Here is what Allah, His Messenger Muhammad (May Allah’s Blessings and Peace be upon him), and the Messenger’s companions (May Allah Be Pleased with them) had to say about Arab culture and Islam.  It is hoped that this email will clear the misconceptions held and propagated by some Muslims, non-Muslims, critics of Islam, and slanderers of Islam.

*******

 

Refutation of Racial and/or Tribal pride

“O mankind!  We* Have Created you from a male and a female, and Made you into nations in tribes, that you may know one another.  Verily, the most honorable of you with Allah is the most righteous of you.”

– Qur-an 49.13

* i.e. the “royal” we of esteem, not plurality

“And among His Signs is the creation of the heavens and the earth, and the difference of your languages and colors.  Verily, in that are indeed signs for people of sound knowledge.”

– Qur-an 30.22

“So when you have accomplished your (Hajj) rituals, remember Allah as you remember your forefathers or with a greater rememberance…”

– Qur-an 2.200

Note:  This refutes a custom the Arabs had introduced into the Hajj (a pilgrimage which precedes Allah’s revelation to Muhammad).  In it, they would spend hours praising their forefathers in poetry and song, an exercise in tribal pride.
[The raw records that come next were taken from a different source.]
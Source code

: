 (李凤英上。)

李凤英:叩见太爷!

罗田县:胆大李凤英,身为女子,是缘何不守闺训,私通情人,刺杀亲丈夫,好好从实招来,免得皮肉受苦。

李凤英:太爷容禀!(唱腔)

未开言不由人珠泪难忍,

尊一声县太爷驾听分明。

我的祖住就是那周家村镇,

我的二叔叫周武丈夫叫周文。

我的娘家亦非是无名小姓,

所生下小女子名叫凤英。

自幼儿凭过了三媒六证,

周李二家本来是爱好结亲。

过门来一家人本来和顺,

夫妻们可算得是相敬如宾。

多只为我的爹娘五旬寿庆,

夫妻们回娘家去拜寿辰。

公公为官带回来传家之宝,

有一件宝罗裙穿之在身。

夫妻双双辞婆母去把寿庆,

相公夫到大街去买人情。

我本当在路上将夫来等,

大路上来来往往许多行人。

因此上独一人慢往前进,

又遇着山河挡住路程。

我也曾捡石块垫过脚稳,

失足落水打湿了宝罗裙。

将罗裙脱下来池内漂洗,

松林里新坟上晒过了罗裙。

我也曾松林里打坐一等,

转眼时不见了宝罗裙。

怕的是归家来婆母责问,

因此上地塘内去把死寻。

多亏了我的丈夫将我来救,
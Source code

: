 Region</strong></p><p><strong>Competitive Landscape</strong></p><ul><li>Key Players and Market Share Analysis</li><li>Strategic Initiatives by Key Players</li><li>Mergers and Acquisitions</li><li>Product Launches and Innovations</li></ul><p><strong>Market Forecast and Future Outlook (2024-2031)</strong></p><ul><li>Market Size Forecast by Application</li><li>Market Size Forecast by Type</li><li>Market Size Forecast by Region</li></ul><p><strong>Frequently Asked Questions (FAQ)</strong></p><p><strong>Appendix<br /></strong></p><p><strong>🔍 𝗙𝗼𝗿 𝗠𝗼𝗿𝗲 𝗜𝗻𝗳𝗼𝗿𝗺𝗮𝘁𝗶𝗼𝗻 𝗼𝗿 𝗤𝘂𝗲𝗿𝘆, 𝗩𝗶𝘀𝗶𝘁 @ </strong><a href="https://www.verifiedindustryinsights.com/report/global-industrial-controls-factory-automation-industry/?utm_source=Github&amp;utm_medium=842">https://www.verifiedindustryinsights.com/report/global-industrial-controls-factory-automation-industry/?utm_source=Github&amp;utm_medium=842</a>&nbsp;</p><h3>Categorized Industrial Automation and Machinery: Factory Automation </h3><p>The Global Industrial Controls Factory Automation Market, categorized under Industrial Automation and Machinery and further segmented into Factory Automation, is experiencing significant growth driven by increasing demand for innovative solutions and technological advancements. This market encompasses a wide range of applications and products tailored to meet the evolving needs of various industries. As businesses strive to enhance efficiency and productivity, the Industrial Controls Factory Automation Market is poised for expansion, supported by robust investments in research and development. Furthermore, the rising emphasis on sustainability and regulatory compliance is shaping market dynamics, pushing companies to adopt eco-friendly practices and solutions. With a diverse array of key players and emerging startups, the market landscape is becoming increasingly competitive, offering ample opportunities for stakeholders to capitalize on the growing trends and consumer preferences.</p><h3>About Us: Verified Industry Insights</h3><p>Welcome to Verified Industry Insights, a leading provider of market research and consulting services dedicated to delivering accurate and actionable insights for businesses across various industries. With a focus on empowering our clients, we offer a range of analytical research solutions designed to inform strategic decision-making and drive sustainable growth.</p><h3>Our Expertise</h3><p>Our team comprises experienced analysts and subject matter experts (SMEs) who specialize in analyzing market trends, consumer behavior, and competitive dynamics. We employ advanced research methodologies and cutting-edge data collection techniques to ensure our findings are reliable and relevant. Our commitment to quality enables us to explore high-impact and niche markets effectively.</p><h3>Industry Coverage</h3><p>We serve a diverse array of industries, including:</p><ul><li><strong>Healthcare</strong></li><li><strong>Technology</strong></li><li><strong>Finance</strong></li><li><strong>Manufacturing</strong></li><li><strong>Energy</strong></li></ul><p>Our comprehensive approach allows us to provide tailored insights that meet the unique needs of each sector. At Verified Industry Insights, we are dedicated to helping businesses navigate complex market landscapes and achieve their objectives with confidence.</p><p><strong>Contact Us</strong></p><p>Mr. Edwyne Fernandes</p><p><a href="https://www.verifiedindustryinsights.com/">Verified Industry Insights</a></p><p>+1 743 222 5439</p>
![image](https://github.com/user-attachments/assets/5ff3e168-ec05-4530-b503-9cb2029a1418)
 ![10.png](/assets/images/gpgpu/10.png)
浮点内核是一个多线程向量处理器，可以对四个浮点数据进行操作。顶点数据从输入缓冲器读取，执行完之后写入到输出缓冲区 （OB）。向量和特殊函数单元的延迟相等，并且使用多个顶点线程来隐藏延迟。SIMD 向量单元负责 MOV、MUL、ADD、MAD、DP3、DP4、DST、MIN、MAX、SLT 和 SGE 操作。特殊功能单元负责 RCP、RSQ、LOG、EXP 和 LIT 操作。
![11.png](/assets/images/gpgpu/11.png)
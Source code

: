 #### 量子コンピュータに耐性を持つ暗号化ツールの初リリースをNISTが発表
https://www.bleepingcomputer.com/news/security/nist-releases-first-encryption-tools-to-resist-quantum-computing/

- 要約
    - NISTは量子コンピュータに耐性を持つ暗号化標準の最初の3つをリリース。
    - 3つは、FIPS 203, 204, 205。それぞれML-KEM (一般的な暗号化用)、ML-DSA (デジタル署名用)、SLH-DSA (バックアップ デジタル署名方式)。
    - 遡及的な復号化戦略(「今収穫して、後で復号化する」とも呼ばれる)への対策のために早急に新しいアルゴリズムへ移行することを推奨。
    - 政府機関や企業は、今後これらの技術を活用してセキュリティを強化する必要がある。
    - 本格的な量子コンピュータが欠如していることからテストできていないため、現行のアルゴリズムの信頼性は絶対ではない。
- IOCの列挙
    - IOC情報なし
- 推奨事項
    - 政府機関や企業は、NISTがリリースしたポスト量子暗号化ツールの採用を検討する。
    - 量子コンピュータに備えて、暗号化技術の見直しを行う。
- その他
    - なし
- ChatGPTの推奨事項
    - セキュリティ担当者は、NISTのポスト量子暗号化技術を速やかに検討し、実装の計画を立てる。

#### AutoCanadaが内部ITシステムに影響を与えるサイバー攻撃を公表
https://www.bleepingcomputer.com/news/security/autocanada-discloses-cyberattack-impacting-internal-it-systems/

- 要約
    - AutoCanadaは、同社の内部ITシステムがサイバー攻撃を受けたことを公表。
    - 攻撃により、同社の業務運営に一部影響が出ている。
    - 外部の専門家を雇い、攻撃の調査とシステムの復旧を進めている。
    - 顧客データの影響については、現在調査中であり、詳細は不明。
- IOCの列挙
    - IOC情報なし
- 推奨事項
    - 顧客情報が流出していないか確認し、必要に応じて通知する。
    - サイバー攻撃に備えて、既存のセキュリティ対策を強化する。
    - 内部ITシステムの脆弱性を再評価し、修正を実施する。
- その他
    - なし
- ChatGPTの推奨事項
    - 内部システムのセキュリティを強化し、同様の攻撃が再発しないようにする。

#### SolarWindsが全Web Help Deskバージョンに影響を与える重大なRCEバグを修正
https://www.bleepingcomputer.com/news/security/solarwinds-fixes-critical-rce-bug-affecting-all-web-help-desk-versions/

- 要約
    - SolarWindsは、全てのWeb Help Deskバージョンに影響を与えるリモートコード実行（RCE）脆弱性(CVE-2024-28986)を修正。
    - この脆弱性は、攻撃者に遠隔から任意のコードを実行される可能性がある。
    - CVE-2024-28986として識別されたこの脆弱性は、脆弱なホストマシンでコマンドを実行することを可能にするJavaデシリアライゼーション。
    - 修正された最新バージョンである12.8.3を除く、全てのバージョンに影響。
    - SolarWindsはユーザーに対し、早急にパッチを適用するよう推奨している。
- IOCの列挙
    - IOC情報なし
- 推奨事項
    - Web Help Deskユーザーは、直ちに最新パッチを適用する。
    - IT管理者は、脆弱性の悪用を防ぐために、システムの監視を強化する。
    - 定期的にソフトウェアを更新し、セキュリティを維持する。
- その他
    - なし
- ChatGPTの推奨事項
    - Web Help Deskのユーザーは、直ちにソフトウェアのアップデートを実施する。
“The wandering Arabs are the severest in disbelief and hypocrisy, and most likely to be ignorant of the limits which Allah hath revealed unto His messenger. And Allah is Knower, Wise.

Some of the desert Arabs look upon their payments as a fine, and watch for disasters for you: on them be the disaster of evil: for Allah is He That heareth and knoweth (all things).

But some of the desert Arabs believe in Allah and the Last Day, and look on their payments as pious gifts bringing them nearer to Allah and obtaining the prayers of the Messenger. Aye, indeed they bring them nearer (to Him): soon will Allah admit them to His Mercy: for Allah is Oft-forgiving, Most Merciful.”

– Qur-an 9.97-99

Note:  There’s no special place for Arabs here.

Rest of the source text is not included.